A deposition process in which a source material in the form of an ingot (or rod) is vaporised through the bombardment of an electron beam from a tungsten filament charged under high vacuum and re-solidifies as a coating on a target surface. Deposition rates can range from a few nm per minute to several µm per minute enabling control of the coating structure and morphology. PVD methods are typically either ‘line-of-sight’ or ‘semi-line-of-sight’ and utilise electron beam guns with power levels of a few 10s to 100s of kW. Rotation and translational of the target substrate assists the uniform coating of the outer surface of complex geometries.
EB-PVD is the preferred process for the generation of thermal barrier coatings (TBC) in jet engines. As the name suggests the TBC provides a layer of thermal insulation on the turbine blade enabling the blade to run cooler for an identical turbine entry temperature or reducing the need for blade cooling whilst maintaining its creep life.

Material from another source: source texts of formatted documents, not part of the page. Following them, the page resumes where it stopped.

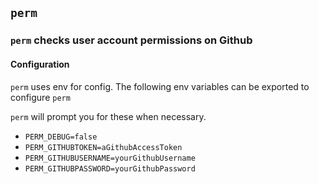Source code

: ## `perm`
### `perm` checks user account permissions on Github

#### Configuration
`perm` uses env for config.
The following env variables can be exported to configure `perm`

`perm` will prompt you for these when necessary.

- `PERM_DEBUG=false`
- `PERM_GITHUBTOKEN=aGithubAccessToken`
- `PERM_GITHUBUSERNAME=yourGithubUsername`
- `PERM_GITHUBPASSWORD=yourGithubPassword`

The term CVD covers a group of processes that deposit a solid material from a gas phase onto a target substrate. At ambient temperature or just above and usually diluted in a carrier gas, the precursor gases are introduced into the reaction chamber where they come into contact with a heated substrate and either decompose or react. The substrate temperature will influence the outcome of the reaction or decomposition processes that take place at the substrate surface. CVD is a versatile technique that can be used to coat both ceramic and metallic layers or produce bulk materials.
CVI is a derivative of CVD enabling the infiltration where material is deposited within the bulk of a porous structure. For example, the infiltration of fibre performs to produce ceramic matrix composites such as C-C, C-SiC and SiC-SiC with enhanced oxidation resistance.